Description de passage 25 - Le parfait inconnu

Publié le 31 janvier 2011 par Mari6s @mari6s

Abdel est né et a grandi au Maroc. Il est arrivé en France à seize ans, en 1997, et a passé cinq ans en Espagne. Il a appris l’espagnol sur place, en plus de l’arabe et du français – mais comme il ne parle pas anglais, il considère que ça ne vaut pas grand-chose, en France en tout cas.

Il a travaillé pendant des années en interim et CDD – bien payé, mais pas moyen d’obtenir un crédit. Maintenant, il manipule des palettes. Son dos en pâtit, mais au moins c’est un CDI.

Il arrive dans mon compartiment de train presque une demi-heure après le départ. Il s’installe à côté de moi alors que les deux autres passagers se sont assis le plus loin possible ; il me souhaite un bon appétit quand je sors mon sandwich, alors que les autres n’ont même pas croisé mon regard.

Il commence à me parler de façon très naturelle. Assez fort, et je crois que ça énerve un peu nos compagnons de voyage. Il est parfois un petit peu lourd, mais surtout spontané. Il parle avec ses mains, et à plusieurs reprises mime un mot qu’il a sur le bout de la langue – de façon diablement efficace. On échange quelques mots en espagnol, et puis on se tutoie.

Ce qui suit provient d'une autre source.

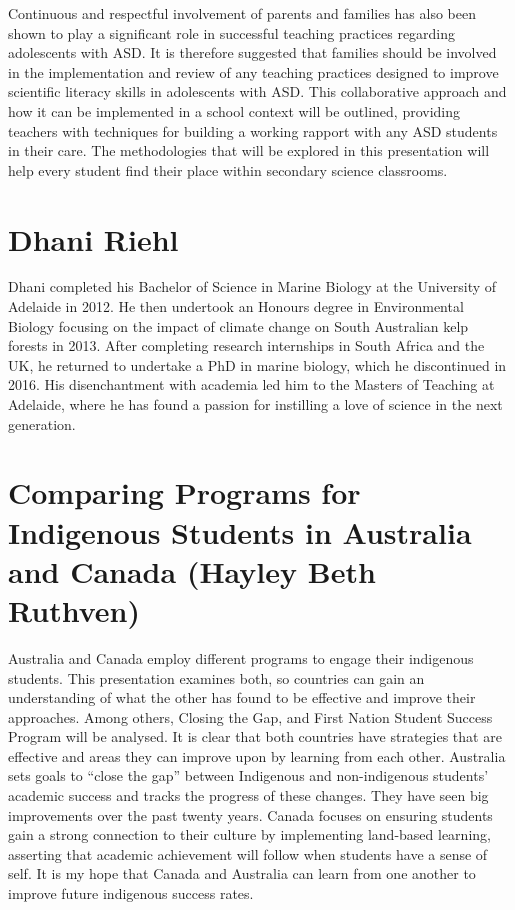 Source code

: \documentclass[twoside,14pt,a4paper,notitlepage]{memoir}
\begin{document}
Continuous and respectful involvement of parents and families has also been shown to play a significant role in successful teaching practices regarding adolescents with ASD. It is therefore suggested that families should be involved in the implementation and review of any teaching practices designed to improve scientific literacy skills in adolescents with ASD. This collaborative approach and how it can be implemented in a school context will be outlined, providing teachers with techniques for building a working rapport with any ASD students in their care. The methodologies that will be explored in this presentation will help every student find their place within secondary science classrooms.

\section*{Dhani Riehl}

Dhani completed his Bachelor of Science in Marine Biology at the University of Adelaide in 2012. He then undertook an Honours degree in Environmental Biology focusing on the impact of climate change on South Australian kelp forests in 2013. After completing research internships in South Africa and the UK, he returned to undertake a PhD in marine biology, which he discontinued in 2016. His disenchantment with academia led him to the Masters of Teaching at Adelaide, where he has found a passion for instilling a love of science in the next generation.



\section*{Comparing Programs for Indigenous Students in Australia and Canada (Hayley Beth Ruthven)}
\label{aut:ruthven}

Australia and Canada employ different programs to engage their indigenous students. This presentation examines both, so countries can gain an understanding of what the other has found to be effective and improve their approaches. 
Among others, Closing the Gap, and First Nation Student Success Program will be analysed. It is clear that both countries have strategies that are effective and areas they can improve upon by learning from each other. Australia sets goals to “close the gap” between Indigenous and non-indigenous students’ academic success and tracks the progress of these changes. They have seen big improvements over the past twenty years. Canada focuses on ensuring students gain a strong connection to their culture by implementing land-based learning, asserting that academic achievement will follow when students have a sense of self. 
It is my hope that Canada and Australia can learn from one another to improve future indigenous success rates. 
\end{document}
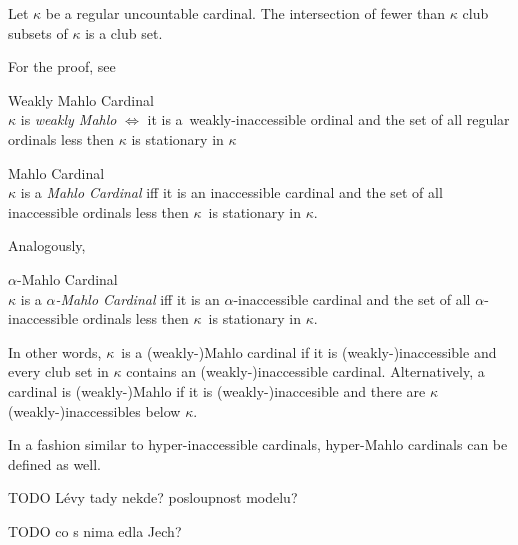 \begin{theorem}\label{club_intersection} 
Let $\kappa$ be a regular uncountable cardinal. The intersection of fewer than $\kappa$ club subsets of $\kappa$ is a club set.
\end{theorem}
For the proof, see \cite[Theorem 8.3]{JechBook}

\begin{definition}{Weakly Mahlo Cardinal}\label{def:weakly_mahlo}\\
$\kappa$ is \emph{weakly Mahlo} $\iff$ it is a~weakly-inaccessible ordinal and the set of all regular ordinals less then $\kappa$ is stationary in $\kappa$
\end{definition}

\begin{definition}{Mahlo Cardinal}\label{def:mahlo_cardinal}\\
$\kappa$ is a \emph{Mahlo Cardinal} iff it is an inaccessible cardinal and the set of all inaccessible ordinals less then $\kappa$ is stationary in $\kappa$.
\end{definition}

Analogously, 
\begin{definition}{$\alpha$-Mahlo Cardinal}\label{def:alpha_mahlo_cardinal}\\
$\kappa$ is a \emph{$\alpha$-Mahlo Cardinal} iff it is an $\alpha$-inaccessible cardinal and the set of all $\alpha$-inaccessible ordinals less then $\kappa$ is stationary in $\kappa$.
\end{definition}

In other words, $\kappa$ is a (weakly-)Mahlo cardinal if it is (weakly-)inaccessible and every club set in $\kappa$ contains an (weakly-)inaccessible cardinal. Alternatively, a cardinal is (weakly-)Mahlo if it is (weakly-)inaccesible and there are $\kappa$ (weakly-)inaccessibles below $\kappa$.


In a fashion similar to hyper-inaccessible cardinals, hyper-Mahlo cardinals can be defined as well.

TODO Lévy tady nekde? posloupnost modelu?

TODO co s nima edla Jech?

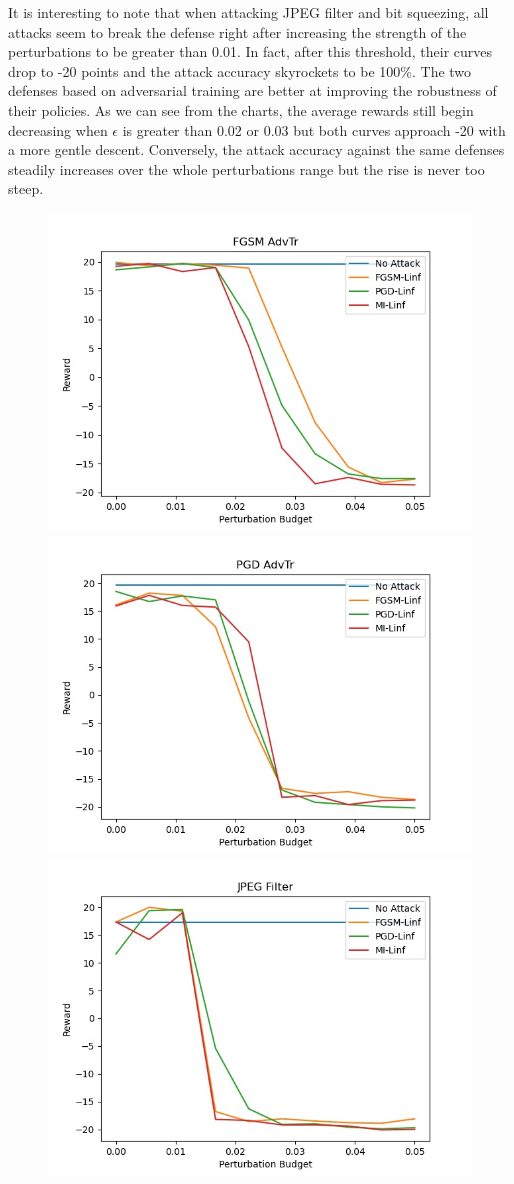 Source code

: It is interesting to note that when attacking JPEG filter and bit squeezing, all attacks seem to break the defense right after increasing the strength of the perturbations to be greater than 0.01. In fact, after this threshold, their curves drop to -20 points and the attack accuracy skyrockets to be 100\%. The two defenses based on adversarial training are better at improving the robustness of their policies. As we can see from the charts, the average rewards still begin decreasing when \(\epsilon\) is greater than 0.02 or 0.03 but both curves approach -20 with a more gentle descent. Conversely, the attack accuracy against the same defenses steadily increases over the whole perturbations range but the rise is never too steep.


\begin{figure}
  \centering
    {\includegraphics[width=0.49\linewidth]{images/exp3/untargeted/FGSM_AdvTr.jpg}}
    {\includegraphics[width=0.49\linewidth]{images/exp3/untargeted/PGD_AdvTr.jpg}}
    {\includegraphics[width=0.49\linewidth]{images/exp3/untargeted/JPEG_Filter.jpg}}

\end{figure}
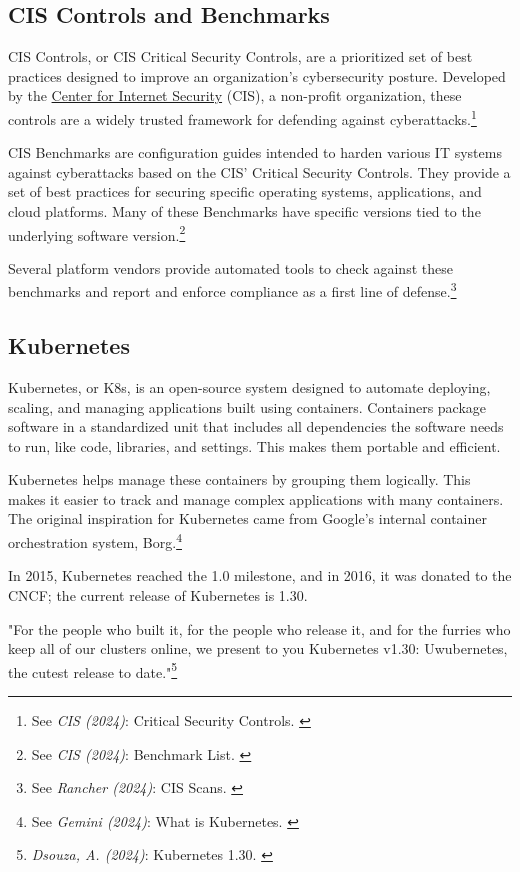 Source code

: \subsection{CIS Controls and Benchmarks}

CIS Controls, or CIS Critical Security Controls, are a prioritized set of best practices designed to improve an organization's cybersecurity posture. Developed by the \href{https://www.cisecurity.org/}{Center for Internet Security} (CIS), a non-profit organization, these controls are a widely trusted framework for defending against cyberattacks.\footnote{See \textit{CIS (2024)}: Critical Security Controls. \cite{cisControls}}

CIS Benchmarks are configuration guides intended to harden various IT systems against cyberattacks based on the CIS' Critical Security Controls. They provide a set of best practices for securing specific operating systems, applications, and cloud platforms. Many of these Benchmarks have specific versions tied to the underlying software version.\footnote{See \textit{CIS (2024)}: Benchmark List. \cite{cisBenchmarks}}

Several platform vendors provide automated tools to check against these benchmarks and report and enforce compliance as a first line of defense.\footnote{See \textit{Rancher (2024)}: CIS Scans. \cite{rancherBenchmarks}}

\subsection{Kubernetes}

Kubernetes, or K8s, is an open-source system designed to automate deploying, scaling, and managing applications built using containers. Containers package software in a standardized unit that includes all dependencies the software needs to run, like code, libraries, and settings. This makes them portable and efficient.

Kubernetes helps manage these containers by grouping them logically. This makes it easier to track and manage complex applications with many containers. The original inspiration for Kubernetes came from Google's internal container orchestration system, Borg.\footnote{See \textit{Gemini (2024)}: What is Kubernetes. \cite{bardKubernetes}} 

In 2015, Kubernetes reached the 1.0 milestone, and in 2016, it was donated to the CNCF; the current release of Kubernetes is 1.30.

"For the people who built it, for the people who release it, and for the furries who keep all of our clusters online, we present to you Kubernetes v1.30: Uwubernetes, the cutest release to date."\footnote{\textit{Dsouza, A. (2024)}: Kubernetes 1.30. \cite{uwubernetes}}

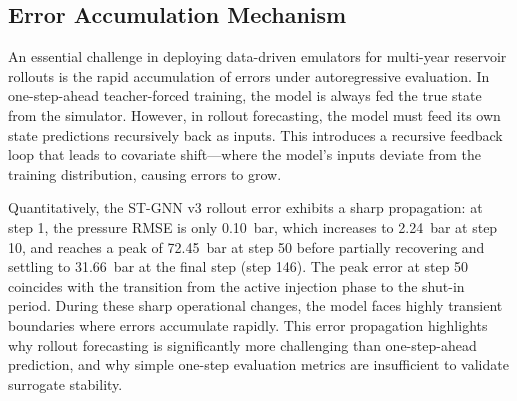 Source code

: \subsection{Error Accumulation Mechanism}
An essential challenge in deploying data-driven emulators for multi-year reservoir rollouts is the rapid accumulation of errors under autoregressive evaluation. In one-step-ahead teacher-forced training, the model is always fed the true state from the simulator. However, in rollout forecasting, the model must feed its own state predictions recursively back as inputs. This introduces a recursive feedback loop that leads to covariate shift—where the model's inputs deviate from the training distribution, causing errors to grow.

Quantitatively, the ST-GNN v3 rollout error exhibits a sharp propagation: at step 1, the pressure RMSE is only 0.10~bar, which increases to 2.24~bar at step 10, and reaches a peak of 72.45~bar at step 50 before partially recovering and settling to 31.66~bar at the final step (step 146). The peak error at step 50 coincides with the transition from the active injection phase to the shut-in period. During these sharp operational changes, the model faces highly transient boundaries where errors accumulate rapidly. This error propagation highlights why rollout forecasting is significantly more challenging than one-step-ahead prediction, and why simple one-step evaluation metrics are insufficient to validate surrogate stability.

Il me parle de la vie d’avant, du régime alimentaire de ceux qui travaillaient la terre, de leur façon de vivre tous ensemble. De l’Espagne et des Espagnols, de leur habitude de sortir le soir, des plages et des bazars de son oncle à Almeria. Des impôts et des cotisations pour la retraite, des 300€ en moins sur son salaire tous les mois, tout ça pour peut-être mourir un an après la retraite… De notre cher Président et de son langage très classe.

Lorsque l’on arrive à sa gare, il me recommande de faire attention à moi, de garder la pêche et de ne jamais perdre espoir. Il me serre la main chaleureusement et dit qu’on se reverra peut-être.

J’ai passé une demi-heure avec Abdel aujourd’hui. Un parfait inconnu. Dont je connais à présent le prénom, l’histoire, certaines opinions. Si je le croise à nouveau, je le reconnaîtrai. Un vrai contact humain au milieu de non-rencontres, de fantômes au regard fuyant, là et ailleurs à la fois.

Nous sommes tous de parfaits inconnus avant de nous connaître. Il ne tient qu’à nous de ne pas le rester.